Canadian couple detained in hospital against will

Douglas and Pamela Allen are asking a court to order their release from Victoria General Hospital

Elderly couple demand hospital end ‘illegal detention’

CBC: April 3, 2014

An elderly Victoria couple has gone to B.C. Supreme Court to try to take back control of their lives, after they were committed and held in hospital after going there for care.

In court documents, the Vancouver Island Health Authority claims Pamela and Douglas Allen were suffering from neglect and poor nutrition because of a range of complex health conditions when they attended Victoria’s Royal Jubilee Hospital looking for care in January.

According to court documents, several doctors diagnosed both with dementia, and each was committed under the Mental Health Act. They are now residing at Victoria General Hospital.

The doctors found both incapable of caring for themselves or each other at their suite in an independent living home for seniors, which they recently bought.

They also had their bank accounts frozen and placed under the control of the Public Guardian.

But the 84-year-olds claim they are capable of looking after themselves with the aid of a nurse, and recorded a video statement from the hospital ward that is now their home and what they describe as their prison.

In the video, Pamela is in a wheelchair and Douglas is confined to a bed by a restraining vest.

“I want to go to my home,” says Pamela in the video. “They won’t let us go to our own home and we haven’t done anything.”
Lawyer seeks release

Their lawyer, Jonathan Aiyadurai, said they should be released from the hospital ward where they’re being kept.

“They’re bored – my clients have not had a breath of fresh air since they went into the general hospital.

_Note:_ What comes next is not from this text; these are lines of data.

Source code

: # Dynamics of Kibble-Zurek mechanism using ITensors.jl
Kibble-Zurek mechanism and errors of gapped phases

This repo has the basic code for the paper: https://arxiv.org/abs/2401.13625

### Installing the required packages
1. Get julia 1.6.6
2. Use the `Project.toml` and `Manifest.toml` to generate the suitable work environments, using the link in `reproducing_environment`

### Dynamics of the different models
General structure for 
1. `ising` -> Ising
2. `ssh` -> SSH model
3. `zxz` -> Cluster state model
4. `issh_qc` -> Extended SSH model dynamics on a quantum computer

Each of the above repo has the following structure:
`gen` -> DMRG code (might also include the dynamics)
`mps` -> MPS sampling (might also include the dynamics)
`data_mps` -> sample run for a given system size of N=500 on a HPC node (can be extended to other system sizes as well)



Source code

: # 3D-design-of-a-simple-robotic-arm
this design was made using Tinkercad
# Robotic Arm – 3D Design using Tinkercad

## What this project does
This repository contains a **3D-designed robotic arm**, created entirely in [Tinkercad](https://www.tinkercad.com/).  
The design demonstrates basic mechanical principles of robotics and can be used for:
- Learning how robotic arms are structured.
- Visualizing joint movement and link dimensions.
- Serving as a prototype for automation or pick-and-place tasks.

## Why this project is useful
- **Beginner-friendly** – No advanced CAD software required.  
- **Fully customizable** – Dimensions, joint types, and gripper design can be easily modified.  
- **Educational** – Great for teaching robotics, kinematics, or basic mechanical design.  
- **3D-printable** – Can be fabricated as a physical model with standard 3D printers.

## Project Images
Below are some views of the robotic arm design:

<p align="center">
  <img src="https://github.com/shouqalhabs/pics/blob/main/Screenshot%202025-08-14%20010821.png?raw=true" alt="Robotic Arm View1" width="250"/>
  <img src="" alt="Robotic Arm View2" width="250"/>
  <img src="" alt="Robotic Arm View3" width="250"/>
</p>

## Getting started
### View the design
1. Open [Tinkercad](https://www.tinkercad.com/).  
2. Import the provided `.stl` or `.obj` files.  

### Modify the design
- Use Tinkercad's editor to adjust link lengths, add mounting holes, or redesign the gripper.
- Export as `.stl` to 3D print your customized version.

No windows have been opened for them,” he said.

“They haven’t been allowed outside. The husband has been put in a straitjacket — very draconian and Kafkaesque if I may say, and this is all at the taxpayers’ expense.”

Aiyadurai said the Allens are willing to pay for a nurse to visit them daily at their independent living unit, which they bought before being committed.

“Perhaps if my clients need some care – why can’t they get that out in the community?”

He said his clients want the public to hear their story, and that’s why they recorded the video.

“Wouldn’t people like to know that that can happen?”

The couple’s legal action also claims they were poorly fed and bathed at the James Bay Care Centre, that Pamela is being treated with insulin against her will, that they have not been allowed to attend their church, and that they have no access to their personal belongings, including Douglas’s confiscated wallet.